Resolution of appeals in Ruby Rose case deferred
A day before he left office, former Justice Secretary Alberto Agra suspended the resolution of all pending motions in the case involving the brutal killing of Ruby Rose Barrameda-Jimenez.
The body of Ruby Rose – who has been missing since March 2007 – was found inside a cemented steel drum in Navotas waters in June last year.
Murder charges were filed against Ruby Rose’s uncle-in-law and shipping magnate Lope Jimenez, father-in-law Manuel Jimenez Jr., and husband Manuel III before the Malabon regional trial court.
But last March, then Justice Secretary Agnes Devanadera issued a resolution clearing Jimenez in the gruesome murder. Manuel III has also been cleared while Manuel Jr. was tagged as the mastermind.
The Barrameda family, led by actress Rochelle Barrameda, filed a motion for reconsideration before Devanadera’s successor, Acting Justice Secretary Alberto Agra, but the latter left the Department of Justice (DoJ) on June 30 without resolving the same.

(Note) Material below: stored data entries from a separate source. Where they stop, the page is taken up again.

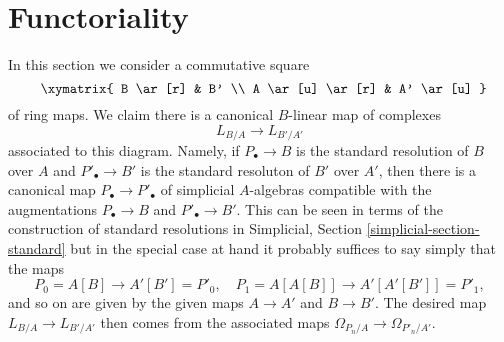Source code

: \begin{example}
\end{example}








\section{Functoriality}
\label{section-functoriality}

\noindent
In this section we consider a commutative square
\begin{equation}
\label{equation-commutative-square}
\vcenter{
\xymatrix{
B \ar[r] & B' \\
A \ar[u] \ar[r] & A' \ar[u]
}
}
\end{equation}
of ring maps. We claim there is a canonical $B$-linear map of complexes
$$
L_{B/A} \longrightarrow L_{B'/A'}
$$
associated to this diagram. Namely, if $P_\bullet \to B$ is the
standard resolution of $B$ over $A$ and $P'_\bullet \to B'$ is the
standard resoluton of $B'$ over $A'$, then there is a canonical map
$P_\bullet \to P'_\bullet$
of simplicial $A$-algebras compatible with the augmentations
$P_\bullet \to B$ and $P'_\bullet \to B'$. This can be seen in terms
of the construction of standard resolutions in
Simplicial, Section \ref{simplicial-section-standard}
but in the special case at hand it probably suffices to say simply
that the maps
$$
P_0 = A[B] \longrightarrow A'[B'] = P'_0,\quad
P_1 = A[A[B]] \longrightarrow A'[A'[B']] = P'_1,
$$
and so on are given by the given maps $A \to A'$ and $B \to B'$.
The desired map $L_{B/A} \to L_{B'/A'}$ then comes from the associated
maps $\Omega_{P_n/A} \to \Omega_{P'_n/A'}$.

In an order dated June 29, 2010, Agra said the DoJ was suspending the resolution of the pending motions until the decision of the Malabon court denying the discharge of self-confessed killer Manuel Montero as state witness becomes final.
The DoJ’s case against rests mainly on the testimony of Montero, a former employee of the Jimenezes who admitted he was among the men who kidnapped and strangled Ruby Rose in a warehouse of the Jimenez clan in 2007.

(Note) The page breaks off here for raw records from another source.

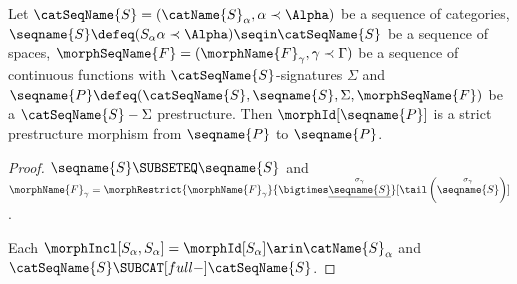 \documentclass{article}
\begin{document}
\begin{corollary}
\label{cor:premorph}
Let $\catSeqName{S}=(\catName{S}_\alpha, \alpha \prec \Alpha)$
be a sequence of categories,
$
  \seqname{S} \defeq (S_\alpha \alpha \prec \Alpha)
  \seqin \catSeqName{S}
$
be a sequence of spaces,
$\morphSeqName{F}=(\morphName{F}_\gamma, \gamma \prec \Gamma)$
be a sequence of continuous functions with $\catSeqName{S}$-signatures
$\Sigma$ and
$
  \seqname{P} \defeq
  (\catSeqName{S}, \seqname{S}, \Sigma, \morphSeqName{F})
$
be a $\catSeqName{S}-\Sigma$ prestructure. Then $\morphId[{\seqname{P}}]$ is a
strict prestructure morphism from $\seqname{P}$ to $\seqname{P}$.

\begin{proof}
$\seqname{S} \SUBSETEQ \seqname{S}$ and
$
  \morphName{F}_\gamma =
  \morphRestrict{\morphName{F}_\gamma}{\bigtimes \underline{\overset{\sigma_\gamma}{\seqname{S}}}}[\tail \left ( \overset{\sigma_\gamma}{\seqname{S}} \right )]
$.

Each
$\morphIncl[{S_\alpha},{S_\alpha}] = \morphId[{S_\alpha}] \arin \catName{S}_\alpha$ and
$\catSeqName{S} \SUBCAT[full-] \catSeqName{S}$.
\end{proof}
\end{corollary}
\end{document}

But the Jimenezes denied Montero’s allegations.
Earlier, newly installed Justice Secretary Leila De Lima showed interest in reviewing the exclusion of Lope as among the suspects in the killing of Ruby Rose. She also vowed to look into the move of the Barramedas to have Montero become state witness.
“I asked the (prosecution) panel to give me the records of the case. I want to review it,” De Lima told reporters in an interview.

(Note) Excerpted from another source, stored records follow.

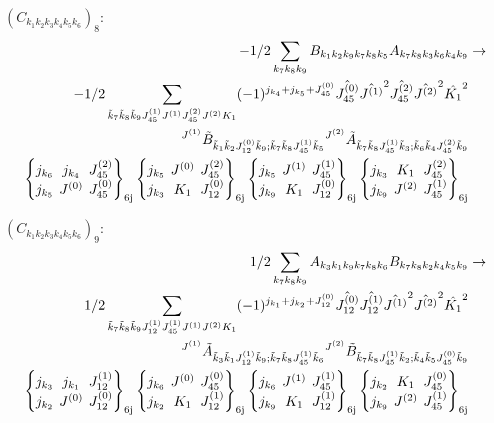 \documentclass[11pt]{article}
\newcommand{\sixj}[6]{\begingroup\setlength{\arraycolsep}{0.2em}\begin{Bmatrix} #1 & #2 & #3 \\ #4 & #5 & #6 \end{Bmatrix}_{\text{6j}}\endgroup}
\begin{document}
$\left({C}_{{k}_{1}{k}_{2}{k}_{3}{k}_{4}{k}_{5}{k}_{6}}\right)_{8}$:
\begin{align}
-1/2\sum_{{k}_{7}{k}_{8}{k}_{9}}{B}_{{k}_{1}{k}_{2}{k}_{9}{k}_{7}{k}_{8}{k}_{5}}{A}_{{k}_{7}{k}_{8}{k}_{3}{k}_{6}{k}_{4}{k}_{9}}&\rightarrow \notag \\-1/2\sum_{\tilde{k}_{7}\tilde{k}_{8}\tilde{k}_{9}J^{(1)}_{45}J^{(1)}J^{(2)}_{45}J^{(2)}K_{1}}(-1)^{j_{{k}_{4}} +j_{{k}_{5}} +J^{(0)}_{45} }\hat{J^{(0)}_{45}}\hat{J^{(1)}}^{2}\hat{J^{(2)}_{45}}\hat{J^{(2)}}^{2}\hat{K_{1}}^{2}& \notag \\{}^{J^{(1)}}\tilde{B}_{\tilde{k}_{1}\tilde{k}_{2}J^{(0)}_{12}\tilde{k}_{9};\tilde{k}_{7}\tilde{k}_{8}J^{(1)}_{45}\tilde{k}_{5}}{}^{J^{(2)}}\tilde{A}_{\tilde{k}_{7}\tilde{k}_{8}J^{(1)}_{45}\tilde{k}_{3};\tilde{k}_{6}\tilde{k}_{4}J^{(2)}_{45}\tilde{k}_{9}}& \notag \\\sixj{j_{{k}_{6}}}{j_{{k}_{4}}}{J^{(2)}_{45}}{j_{{k}_{5}}}{J^{(0)}}{J^{(0)}_{45}}\sixj{j_{{k}_{5}}}{J^{(0)}}{J^{(2)}_{45}}{j_{{k}_{3}}}{K_{1}}{J^{(0)}_{12}}\sixj{j_{{k}_{5}}}{J^{(1)}}{J^{(1)}_{45}}{j_{{k}_{9}}}{K_{1}}{J^{(0)}_{12}}\sixj{j_{{k}_{3}}}{K_{1}}{J^{(2)}_{45}}{j_{{k}_{9}}}{J^{(2)}}{J^{(1)}_{45}}
\end{align}

$\left({C}_{{k}_{1}{k}_{2}{k}_{3}{k}_{4}{k}_{5}{k}_{6}}\right)_{9}$:
\begin{align}
1/2\sum_{{k}_{7}{k}_{8}{k}_{9}}{A}_{{k}_{3}{k}_{1}{k}_{9}{k}_{7}{k}_{8}{k}_{6}}{B}_{{k}_{7}{k}_{8}{k}_{2}{k}_{4}{k}_{5}{k}_{9}}&\rightarrow \notag \\1/2\sum_{\tilde{k}_{7}\tilde{k}_{8}\tilde{k}_{9}J^{(1)}_{12}J^{(1)}_{45}J^{(1)}J^{(2)}K_{1}}(-1)^{j_{{k}_{1}} +j_{{k}_{2}} +J^{(0)}_{12} }\hat{J^{(0)}_{12}}\hat{J^{(1)}_{12}}\hat{J^{(1)}}^{2}\hat{J^{(2)}}^{2}\hat{K_{1}}^{2}& \notag \\{}^{J^{(1)}}\tilde{A}_{\tilde{k}_{3}\tilde{k}_{1}J^{(1)}_{12}\tilde{k}_{9};\tilde{k}_{7}\tilde{k}_{8}J^{(1)}_{45}\tilde{k}_{6}}{}^{J^{(2)}}\tilde{B}_{\tilde{k}_{7}\tilde{k}_{8}J^{(1)}_{45}\tilde{k}_{2};\tilde{k}_{4}\tilde{k}_{5}J^{(0)}_{45}\tilde{k}_{9}}& \notag \\\sixj{j_{{k}_{3}}}{j_{{k}_{1}}}{J^{(1)}_{12}}{j_{{k}_{2}}}{J^{(0)}}{J^{(0)}_{12}}\sixj{j_{{k}_{6}}}{J^{(0)}}{J^{(0)}_{45}}{j_{{k}_{2}}}{K_{1}}{J^{(1)}_{12}}\sixj{j_{{k}_{6}}}{J^{(1)}}{J^{(1)}_{45}}{j_{{k}_{9}}}{K_{1}}{J^{(1)}_{12}}\sixj{j_{{k}_{2}}}{K_{1}}{J^{(0)}_{45}}{j_{{k}_{9}}}{J^{(2)}}{J^{(1)}_{45}}
\end{align}
\end{document}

She disclosed that the Barramedas went to the DoJ to meet her regarding the unresolved motions.
“The Barrameda family came to see me because there is a pending motion for reconsideration on the exclusion of the uncle from the indictment as well as the (possible) inclusion of the husband (in the charge),” De Lima said.
Also last March, the Malabon court denied the prosecution’s motion to utilize Montero as state witness saying his testimony “could hardly strengthen the prosecution’s case whose theory heavily relies on what Montero declared.”
It added: “There is here no case of Montero’s statements being corroborated at all by other pieces of evidence.
In other words, as matters stand now, Montero’s admission of guilt hardly prejudices the presumed innocence of the parties that Montero claimed had a hand in Ruby Rose’s death.”
In suspending the resolution of all motions in the case, Agra explained that while the DoJ has the authority to decide matters of probable cause it cannot go against the decision of the court, which has “the higher and almost final authority in determining the admissibility, strength, competence and relevance of evidentiary matters.”
“The danger thus to be avoided is a situation wherein this Department would issue a resolution determining a prima facie case based on evidence which the court had initially passed upon and found doubtful,” Agra said referring to Montero’s potential to be a state witness.